**WORK INSTRUCTION:**
Go through the entries below and copy each line containing the word "Builder".

**DATA IN THIS EXERCISE:**
#####

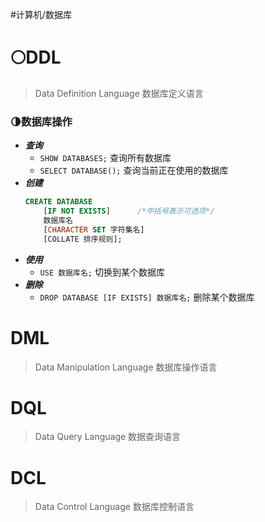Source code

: #计算机/数据库
# 🌕DDL
>Data Definition Language 数据库定义语言
### 🌗数据库操作
- ***查询***
	- `SHOW DATABASES;`  查询所有数据库
	- `SELECT DATABASE();`  查询当前正在使用的数据库
- ***创建***
	```sql
	CREATE DATABASE  
	    [IF NOT EXISTS]      /*中括号表示可选项*/
	    数据库名  
	    [CHARACTER SET 字符集名]
	    [COLLATE 排序规则];
	```
- ***使用***
	- `USE 数据库名;`  切换到某个数据库
- ***删除***
	- `DROP DATABASE [IF EXISTS] 数据库名;`  删除某个数据库






# DML
>Data Manipulation Language 数据库操作语言

# DQL
>Data Query Language 数据查询语言



# DCL
>Data Control Language 数据库控制语言




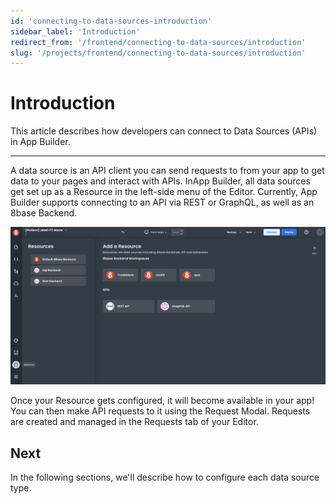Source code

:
 ```yaml
---
id: 'connecting-to-data-sources-introduction'
sidebar_label: 'Introduction'
redirect_from: '/frontend/connecting-to-data-sources/introduction'
slug: '/projects/frontend/connecting-to-data-sources/introduction'
---
```


# Introduction

This article describes how developers can connect to Data Sources (APIs) in App Builder.

---

A data source is an API client you can send requests to from your app to get data to your pages and interact with APIs. InApp Builder, all data sources get set up as a Resource in the left-side menu of the Editor. Currently, App Builder supports connecting to an API via REST or GraphQL, as well as an 8base Backend.

![Resources in App Builder](./_images/ab-resources-1.png)

Once your Resource gets configured, it will become available in your app! You can then make API requests to it using the Request Modal. Requests are created and managed in the Requests tab of your Editor.

## Next

In the following sections, we'll describe how to configure each data source type.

#####

**SOLUTION TO THIS PROBLEM:**
This article describes how developers can connect to Data Sources (APIs) in App Builder.
A data source is an API client you can send requests to from your app to get data to your pages and interact with APIs. InApp Builder, all data sources get set up as a Resource in the left-side menu of the Editor. Currently, App Builder supports connecting to an API via REST or GraphQL, as well as an 8base Backend.
![Resources in App Builder](./_images/ab-resources-1.png)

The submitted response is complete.